Gets or sets the context for input used by this RichEditBox.

 property InputScope ^ InputScope { InputScope ^ get(); void set(InputScope ^ value); };
InputScope InputScope();

void InputScope(InputScope value);
public InputScope InputScope { get; set; }
var inputScope = richEditBox.inputScope;
richEditBox.inputScope = inputScope;
Public Property InputScope As InputScope
<RichEditBox InputScope="inputScopeName" .../>
- or -
        <InputScopeName NameValue="inputScopeName"/>

Property Value


The input scope, which provides a hint at the type of text input expected by the control. The default is null.


Here's how to set the InputScope in XAML and in code.
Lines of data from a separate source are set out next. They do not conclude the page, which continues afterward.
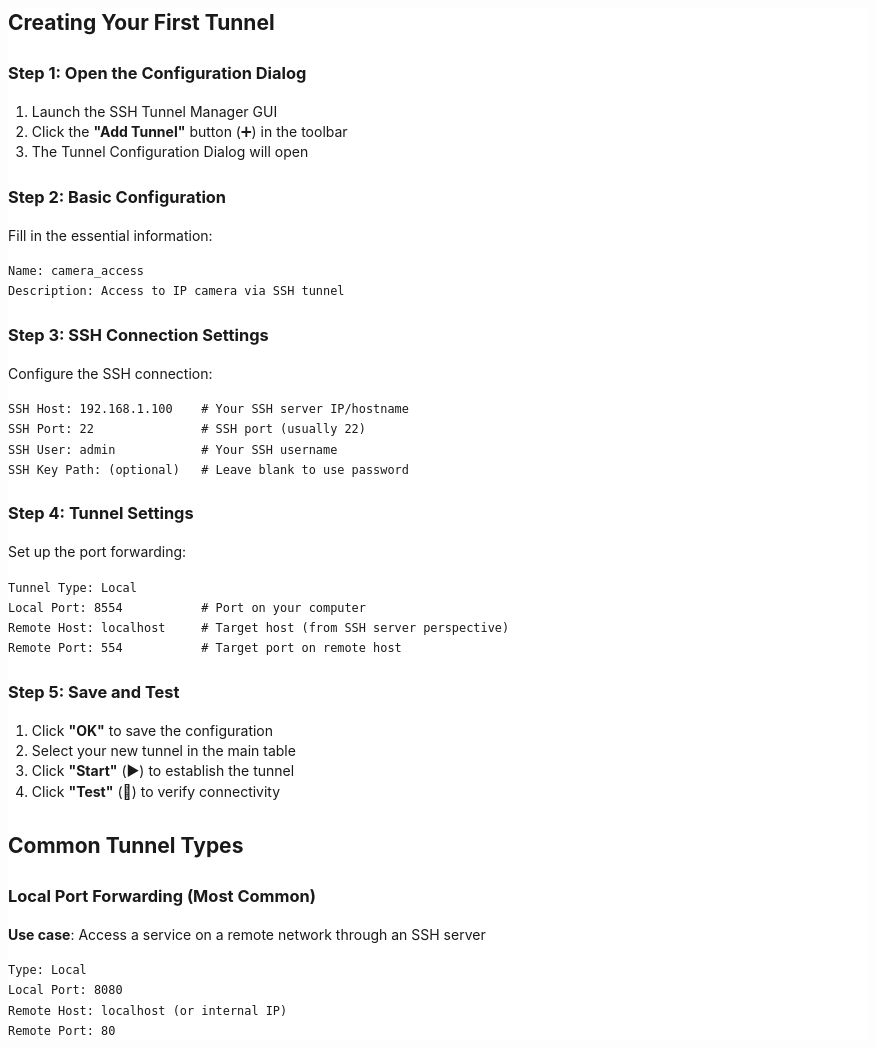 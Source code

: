 ## Creating Your First Tunnel

### Step 1: Open the Configuration Dialog

1. Launch the SSH Tunnel Manager GUI
2. Click the **"Add Tunnel"** button (➕) in the toolbar
3. The Tunnel Configuration Dialog will open

### Step 2: Basic Configuration

Fill in the essential information:

```
Name: camera_access
Description: Access to IP camera via SSH tunnel
```

### Step 3: SSH Connection Settings

Configure the SSH connection:

```
SSH Host: 192.168.1.100    # Your SSH server IP/hostname
SSH Port: 22               # SSH port (usually 22)
SSH User: admin            # Your SSH username
SSH Key Path: (optional)   # Leave blank to use password
```

### Step 4: Tunnel Settings

Set up the port forwarding:

```
Tunnel Type: Local
Local Port: 8554           # Port on your computer
Remote Host: localhost     # Target host (from SSH server perspective)
Remote Port: 554           # Target port on remote host
```

### Step 5: Save and Test

1. Click **"OK"** to save the configuration
2. Select your new tunnel in the main table
3. Click **"Start"** (▶️) to establish the tunnel
4. Click **"Test"** (🧪) to verify connectivity

## Common Tunnel Types

### Local Port Forwarding (Most Common)
**Use case**: Access a service on a remote network through an SSH server

```
Type: Local
Local Port: 8080
Remote Host: localhost (or internal IP)
Remote Port: 80
```
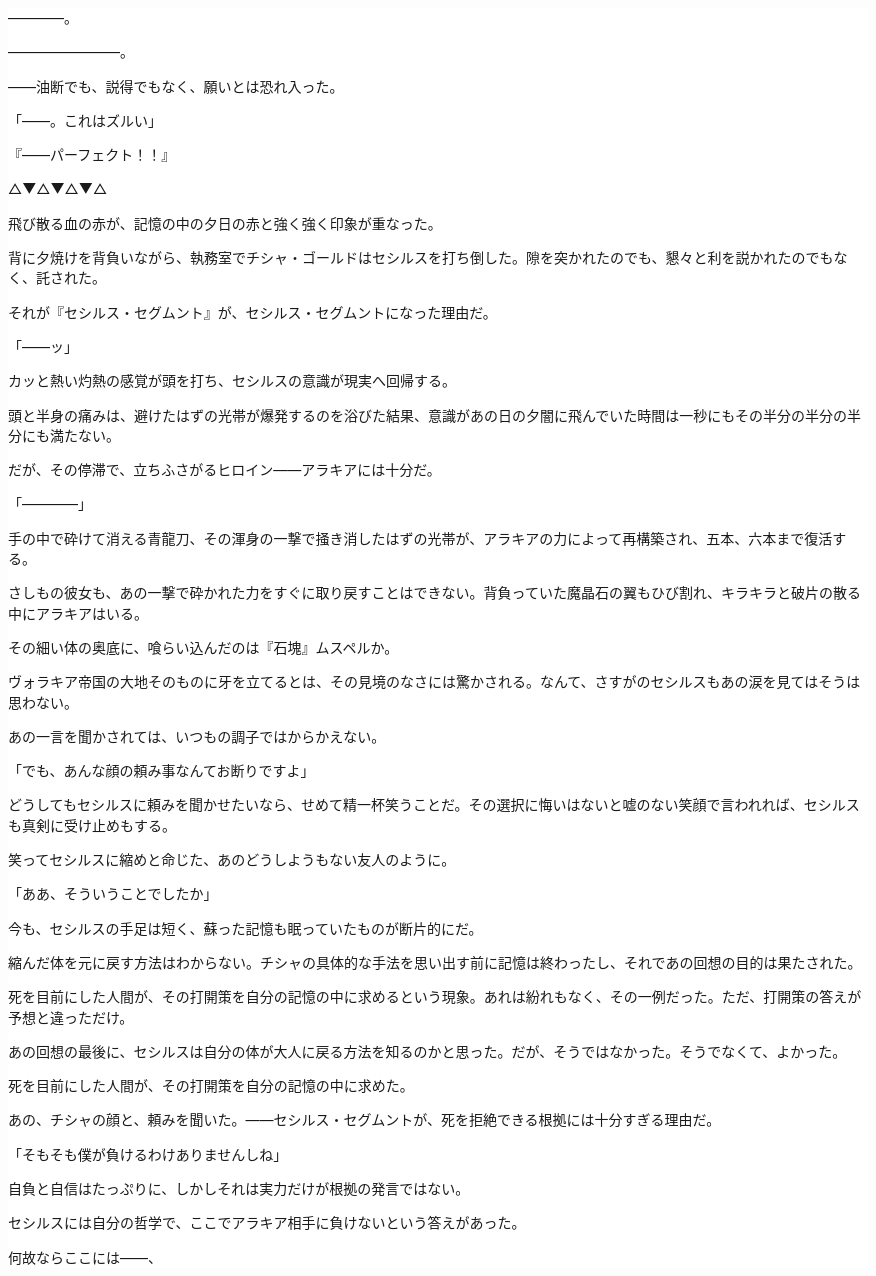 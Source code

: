 ――――。

――――――――。

――油断でも、説得でもなく、願いとは恐れ入った。

「――。これはズルい」

『――パーフェクト！！』

△▼△▼△▼△

飛び散る血の赤が、記憶の中の夕日の赤と強く強く印象が重なった。

背に夕焼けを背負いながら、執務室でチシャ・ゴールドはセシルスを打ち倒した。隙を突かれたのでも、懇々と利を説かれたのでもなく、託された。

それが『セシルス・セグムント』が、セシルス・セグムントになった理由だ。

「――ッ」

カッと熱い灼熱の感覚が頭を打ち、セシルスの意識が現実へ回帰する。

頭と半身の痛みは、避けたはずの光帯が爆発するのを浴びた結果、意識があの日の夕闇に飛んでいた時間は一秒にもその半分の半分の半分にも満たない。

だが、その停滞で、立ちふさがるヒロイン――アラキアには十分だ。

「――――」

手の中で砕けて消える青龍刀、その渾身の一撃で掻き消したはずの光帯が、アラキアの力によって再構築され、五本、六本まで復活する。

さしもの彼女も、あの一撃で砕かれた力をすぐに取り戻すことはできない。背負っていた魔晶石の翼もひび割れ、キラキラと破片の散る中にアラキアはいる。

その細い体の奥底に、喰らい込んだのは『石塊』ムスペルか。

ヴォラキア帝国の大地そのものに牙を立てるとは、その見境のなさには驚かされる。なんて、さすがのセシルスもあの涙を見てはそうは思わない。

あの一言を聞かされては、いつもの調子ではからかえない。

「でも、あんな顔の頼み事なんてお断りですよ」

どうしてもセシルスに頼みを聞かせたいなら、せめて精一杯笑うことだ。その選択に悔いはないと嘘のない笑顔で言われれば、セシルスも真剣に受け止めもする。

笑ってセシルスに縮めと命じた、あのどうしようもない友人のように。

「ああ、そういうことでしたか」

今も、セシルスの手足は短く、蘇った記憶も眠っていたものが断片的にだ。

縮んだ体を元に戻す方法はわからない。チシャの具体的な手法を思い出す前に記憶は終わったし、それであの回想の目的は果たされた。

死を目前にした人間が、その打開策を自分の記憶の中に求めるという現象。あれは紛れもなく、その一例だった。ただ、打開策の答えが予想と違っただけ。

あの回想の最後に、セシルスは自分の体が大人に戻る方法を知るのかと思った。だが、そうではなかった。そうでなくて、よかった。

死を目前にした人間が、その打開策を自分の記憶の中に求めた。

あの、チシャの顔と、頼みを聞いた。――セシルス・セグムントが、死を拒絶できる根拠には十分すぎる理由だ。

「そもそも僕が負けるわけありませんしね」

自負と自信はたっぷりに、しかしそれは実力だけが根拠の発言ではない。

セシルスには自分の哲学で、ここでアラキア相手に負けないという答えがあった。

何故ならここには――、
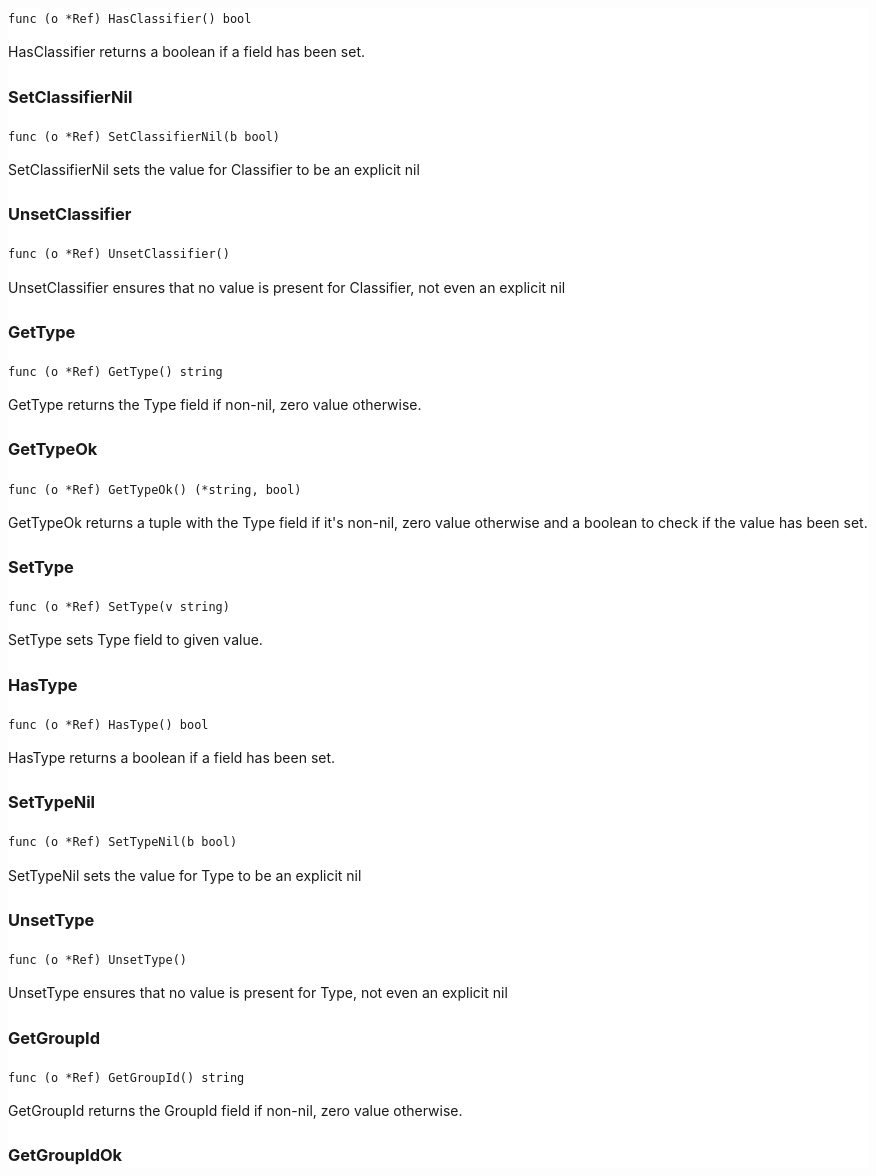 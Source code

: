 `func (o *Ref) HasClassifier() bool`

HasClassifier returns a boolean if a field has been set.

### SetClassifierNil

`func (o *Ref) SetClassifierNil(b bool)`

 SetClassifierNil sets the value for Classifier to be an explicit nil

### UnsetClassifier
`func (o *Ref) UnsetClassifier()`

UnsetClassifier ensures that no value is present for Classifier, not even an explicit nil
### GetType

`func (o *Ref) GetType() string`

GetType returns the Type field if non-nil, zero value otherwise.

### GetTypeOk

`func (o *Ref) GetTypeOk() (*string, bool)`

GetTypeOk returns a tuple with the Type field if it's non-nil, zero value otherwise
and a boolean to check if the value has been set.

### SetType

`func (o *Ref) SetType(v string)`

SetType sets Type field to given value.

### HasType

`func (o *Ref) HasType() bool`

HasType returns a boolean if a field has been set.

### SetTypeNil

`func (o *Ref) SetTypeNil(b bool)`

 SetTypeNil sets the value for Type to be an explicit nil

### UnsetType
`func (o *Ref) UnsetType()`

UnsetType ensures that no value is present for Type, not even an explicit nil
### GetGroupId

`func (o *Ref) GetGroupId() string`

GetGroupId returns the GroupId field if non-nil, zero value otherwise.

### GetGroupIdOk
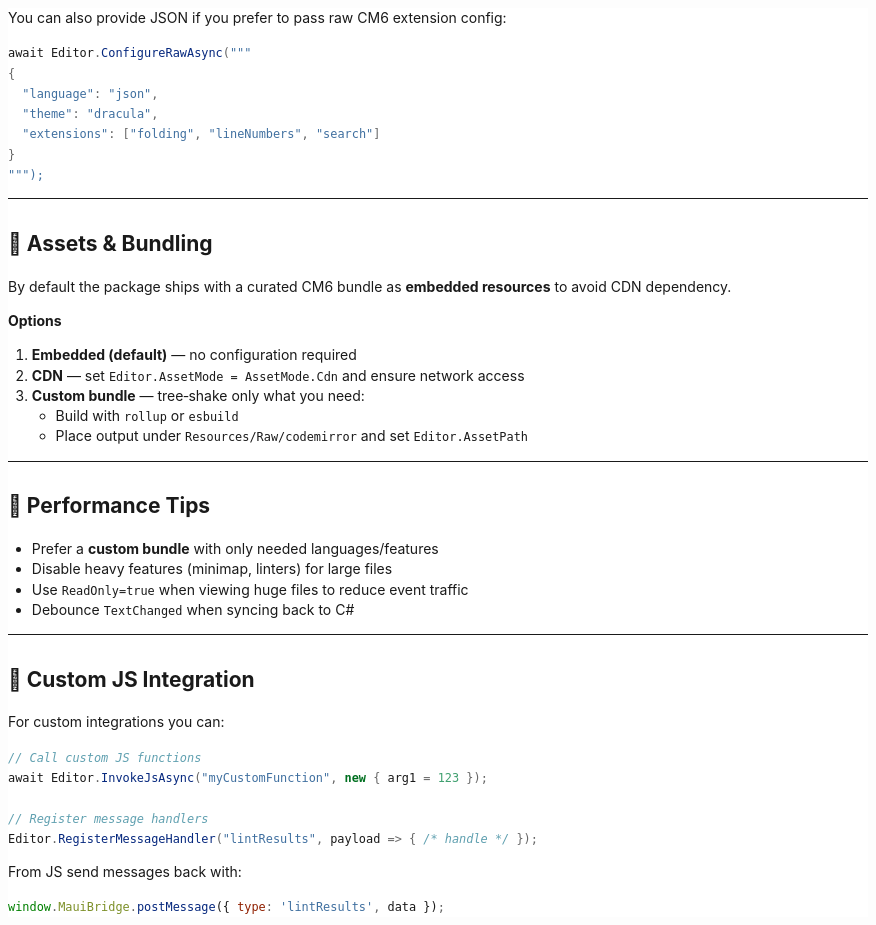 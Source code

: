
 ```csharp
```

You can also provide JSON if you prefer to pass raw CM6 extension config:

```csharp
await Editor.ConfigureRawAsync("""
{
  "language": "json",
  "theme": "dracula",
  "extensions": ["folding", "lineNumbers", "search"]
}
""");
```

---

## 📁 Assets & Bundling

By default the package ships with a curated CM6 bundle as **embedded resources** to avoid CDN dependency.

**Options**

1. **Embedded (default)** — no configuration required
2. **CDN** — set `Editor.AssetMode = AssetMode.Cdn` and ensure network access
3. **Custom bundle** — tree‑shake only what you need:
   * Build with `rollup` or `esbuild`
   * Place output under `Resources/Raw/codemirror` and set `Editor.AssetPath`

---

## 📐 Performance Tips

* Prefer a **custom bundle** with only needed languages/features
* Disable heavy features (minimap, linters) for large files
* Use `ReadOnly=true` when viewing huge files to reduce event traffic
* Debounce `TextChanged` when syncing back to C#

---

## 🔌 Custom JS Integration

For custom integrations you can:

```csharp
// Call custom JS functions
await Editor.InvokeJsAsync("myCustomFunction", new { arg1 = 123 });

// Register message handlers
Editor.RegisterMessageHandler("lintResults", payload => { /* handle */ });
```

From JS send messages back with:
```javascript
window.MauiBridge.postMessage({ type: 'lintResults', data });
```
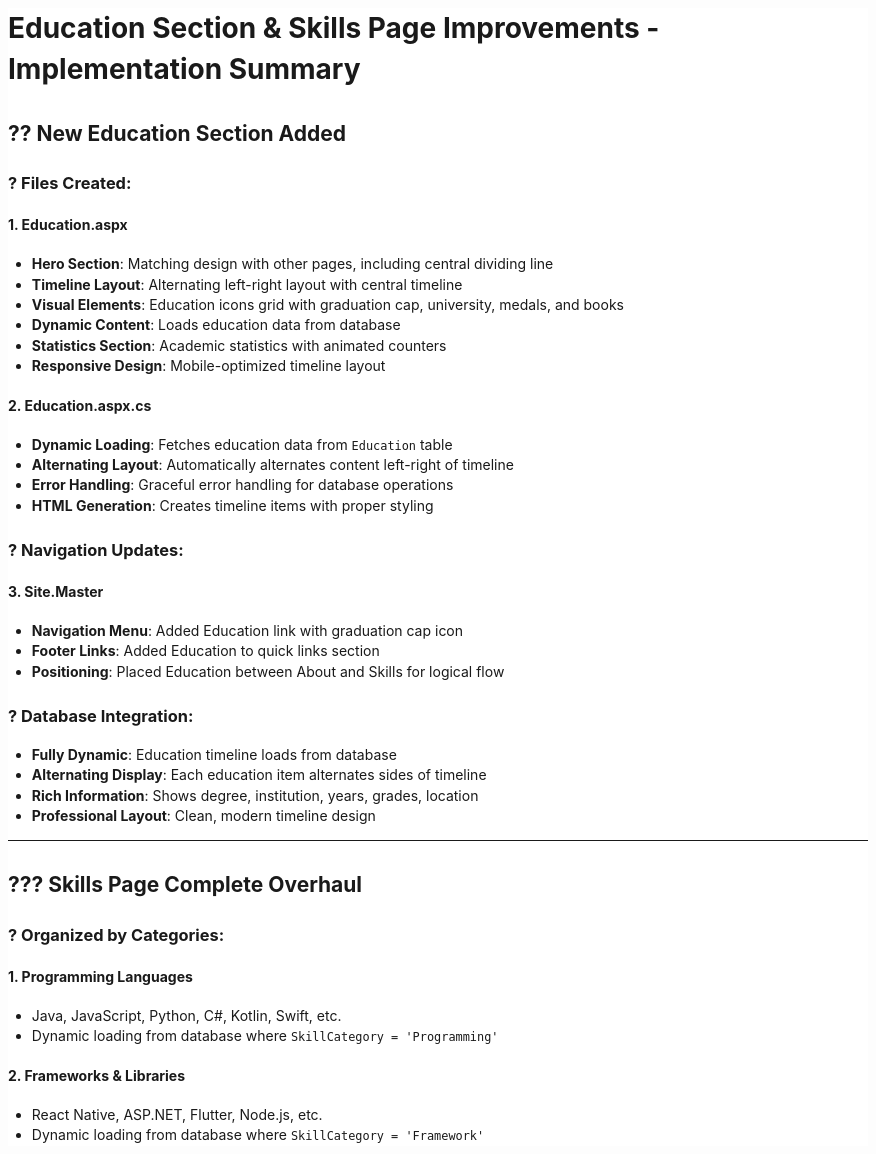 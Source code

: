 # Education Section & Skills Page Improvements - Implementation Summary

## ?? **New Education Section Added**

### ? **Files Created:**

#### 1. **Education.aspx**
- **Hero Section**: Matching design with other pages, including central dividing line
- **Timeline Layout**: Alternating left-right layout with central timeline
- **Visual Elements**: Education icons grid with graduation cap, university, medals, and books
- **Dynamic Content**: Loads education data from database
- **Statistics Section**: Academic statistics with animated counters
- **Responsive Design**: Mobile-optimized timeline layout

#### 2. **Education.aspx.cs**
- **Dynamic Loading**: Fetches education data from `Education` table
- **Alternating Layout**: Automatically alternates content left-right of timeline
- **Error Handling**: Graceful error handling for database operations
- **HTML Generation**: Creates timeline items with proper styling

### ? **Navigation Updates:**

#### 3. **Site.Master**
- **Navigation Menu**: Added Education link with graduation cap icon
- **Footer Links**: Added Education to quick links section
- **Positioning**: Placed Education between About and Skills for logical flow

### ? **Database Integration:**
- **Fully Dynamic**: Education timeline loads from database
- **Alternating Display**: Each education item alternates sides of timeline
- **Rich Information**: Shows degree, institution, years, grades, location
- **Professional Layout**: Clean, modern timeline design

---

## ??? **Skills Page Complete Overhaul**

### ? **Organized by Categories:**

#### 1. **Programming Languages**
- Java, JavaScript, Python, C#, Kotlin, Swift, etc.
- Dynamic loading from database where `SkillCategory = 'Programming'`

#### 2. **Frameworks & Libraries**  
- React Native, ASP.NET, Flutter, Node.js, etc.
- Dynamic loading from database where `SkillCategory = 'Framework'`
<RichEditBox InputScope="Formula"/>
RichEditBox editBox = new RichEditBox();

InputScope scope = new InputScope();
InputScopeName scopeName = new InputScopeName();
scopeName.NameValue = InputScopeNameValue.Formula;
editBox.InputScope = scope;


The input scope provides a hint at the type of text input expected by the control. Various elements of the system can respond to the hint provided by the input scope and provide a specialized UI for the input type. For example, the soft keyboard might show a number pad for text input when the control has its InputScope set to Number. See the InputScopeNameValue enumeration for a complete list of input scope values.

The control might also interpret the data being entered differently (typically for East Asian related input scopes). The input scope does not perform any validation, and does not prevent the user from providing input through a hardware keyboard or other input device.


While this property can hold a collection of InputScopeName values, in most cases only the first is used. The only exception to this is when Private is specified as a value. Private is never ignored, regardless of its location in the collection. If Private is the first item in the collection, the next item in the collection (if present) is also used.